Paper AS-TuA3
Probing Insect Tissue by NEXAFS Imaging: A Chemical Characterization of Cuticle from an African Flower Scarab (Eudicella gralli)

Tuesday, November 1, 2011, 2:40 pm, Room 102

Insect cuticle is a matrix of structural proteins and long chain polymers of chitin. The chemical composition of the cuticle is dictated by the biomechanics of the insect. Regions of the exoskeleton where extra stiffness is required - this matrix become mineralized and form scalarites. Elastic portions of the cuticle are rich with pliable structural proteins. While engineers have set out to copy these biomineralization processes and design materials that mimic the extraordinary structural capabilities of these exoskeletons – a complete understanding of the structure of this chitin/protein/mineral matrix does not currently exist. In this study, we set out to spatially resolve the chemistry, at the cuticle surface, of an African Flower Scarab (Eudicella gralli) by near edge x-ray adsorption fine structure (NEXAFS) imaging. The NEXAFS images are produced by a new parallel process magnetic field electron yield optics detector, and a full field incident soft X-ray beam on the sample. The rapid parallel process magnetic field electron yield optics detector (LARIAT:Large Area Imaging Analytical Tool) produces a series of two-dimensional NEXAFS spatial images as the incident soft X-ray energy is scanned above a K or L absorption edge.
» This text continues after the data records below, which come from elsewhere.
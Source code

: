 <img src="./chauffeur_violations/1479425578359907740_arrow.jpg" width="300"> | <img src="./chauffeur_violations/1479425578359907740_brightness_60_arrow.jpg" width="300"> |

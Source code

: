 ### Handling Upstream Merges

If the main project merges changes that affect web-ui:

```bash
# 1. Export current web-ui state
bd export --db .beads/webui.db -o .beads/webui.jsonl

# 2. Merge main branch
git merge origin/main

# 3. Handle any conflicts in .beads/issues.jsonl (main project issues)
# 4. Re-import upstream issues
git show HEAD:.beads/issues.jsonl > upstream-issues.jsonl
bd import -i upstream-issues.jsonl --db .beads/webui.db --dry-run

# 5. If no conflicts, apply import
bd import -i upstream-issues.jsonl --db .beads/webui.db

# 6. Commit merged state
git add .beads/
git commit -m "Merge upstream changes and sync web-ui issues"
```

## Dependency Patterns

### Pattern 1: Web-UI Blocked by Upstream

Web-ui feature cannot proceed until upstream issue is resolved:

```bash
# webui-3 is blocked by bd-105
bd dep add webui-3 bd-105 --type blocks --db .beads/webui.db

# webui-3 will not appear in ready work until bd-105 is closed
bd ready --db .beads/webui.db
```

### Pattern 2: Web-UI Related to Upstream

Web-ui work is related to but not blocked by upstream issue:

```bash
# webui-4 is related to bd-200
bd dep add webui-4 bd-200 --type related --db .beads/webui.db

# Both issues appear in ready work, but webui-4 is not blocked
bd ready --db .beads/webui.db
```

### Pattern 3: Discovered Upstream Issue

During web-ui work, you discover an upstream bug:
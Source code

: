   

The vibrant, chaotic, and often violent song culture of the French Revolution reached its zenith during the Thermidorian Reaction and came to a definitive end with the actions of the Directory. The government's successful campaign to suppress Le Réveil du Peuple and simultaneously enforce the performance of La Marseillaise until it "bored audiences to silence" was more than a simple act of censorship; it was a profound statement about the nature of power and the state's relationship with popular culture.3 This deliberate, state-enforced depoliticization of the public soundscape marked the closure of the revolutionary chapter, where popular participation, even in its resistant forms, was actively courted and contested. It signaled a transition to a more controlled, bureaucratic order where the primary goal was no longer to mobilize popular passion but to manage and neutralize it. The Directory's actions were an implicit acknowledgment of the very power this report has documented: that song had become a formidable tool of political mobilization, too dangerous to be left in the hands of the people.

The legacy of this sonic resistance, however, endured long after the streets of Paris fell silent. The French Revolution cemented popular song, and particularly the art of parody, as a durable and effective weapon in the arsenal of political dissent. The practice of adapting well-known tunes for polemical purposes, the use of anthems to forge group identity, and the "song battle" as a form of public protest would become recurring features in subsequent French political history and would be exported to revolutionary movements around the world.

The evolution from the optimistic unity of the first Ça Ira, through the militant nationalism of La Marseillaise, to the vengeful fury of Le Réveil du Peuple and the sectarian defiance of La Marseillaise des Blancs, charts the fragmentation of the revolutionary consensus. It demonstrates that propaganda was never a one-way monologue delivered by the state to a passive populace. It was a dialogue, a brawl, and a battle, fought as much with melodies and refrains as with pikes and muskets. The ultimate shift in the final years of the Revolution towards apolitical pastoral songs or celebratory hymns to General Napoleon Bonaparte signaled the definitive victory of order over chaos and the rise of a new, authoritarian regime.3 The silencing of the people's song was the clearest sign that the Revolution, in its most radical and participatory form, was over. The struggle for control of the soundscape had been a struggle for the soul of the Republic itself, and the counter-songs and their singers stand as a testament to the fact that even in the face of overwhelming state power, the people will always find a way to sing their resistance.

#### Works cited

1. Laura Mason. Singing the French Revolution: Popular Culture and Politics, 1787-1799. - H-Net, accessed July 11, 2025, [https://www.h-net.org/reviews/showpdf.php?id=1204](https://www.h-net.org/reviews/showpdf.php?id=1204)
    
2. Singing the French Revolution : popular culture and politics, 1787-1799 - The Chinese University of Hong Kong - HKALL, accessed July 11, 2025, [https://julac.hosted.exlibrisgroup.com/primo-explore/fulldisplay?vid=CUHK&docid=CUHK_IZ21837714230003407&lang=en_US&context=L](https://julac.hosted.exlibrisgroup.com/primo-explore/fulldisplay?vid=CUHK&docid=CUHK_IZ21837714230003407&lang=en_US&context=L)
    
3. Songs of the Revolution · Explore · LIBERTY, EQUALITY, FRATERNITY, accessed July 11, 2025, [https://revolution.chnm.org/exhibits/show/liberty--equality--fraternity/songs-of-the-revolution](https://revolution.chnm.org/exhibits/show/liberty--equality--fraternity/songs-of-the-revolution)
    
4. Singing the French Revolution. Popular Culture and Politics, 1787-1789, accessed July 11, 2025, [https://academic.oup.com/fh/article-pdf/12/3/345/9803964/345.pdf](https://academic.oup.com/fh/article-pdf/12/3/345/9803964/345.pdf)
A spatially resolved view of cuticle surface chemistry was created by mapping spectral features within the carbon (270-370 eV), nitrogen (380-430 eV), and oxygen (520-580 eV) K-edge spectra. Distributions of protein and chitin rich regions around the beetle were defined by changes in intensity of π*(284.5 eV) and C-H* (290 eV) within the C K-edge spectra. Regions of high mineralization were observed around the edges of the beetle’s head and were assigned by tracking the intensities of the calcium (330-360 eV) and iron (700-740 eV) L-edges. These images also showcase the strengths of NEXAFS imaging, which unlike other photoelectron spectroscopy modalities, allowed us to collect high quality spectra over a large field of view (12 mm x 18 mm ) at a range of x-ray incidence angles, with little beam damage to the tissue.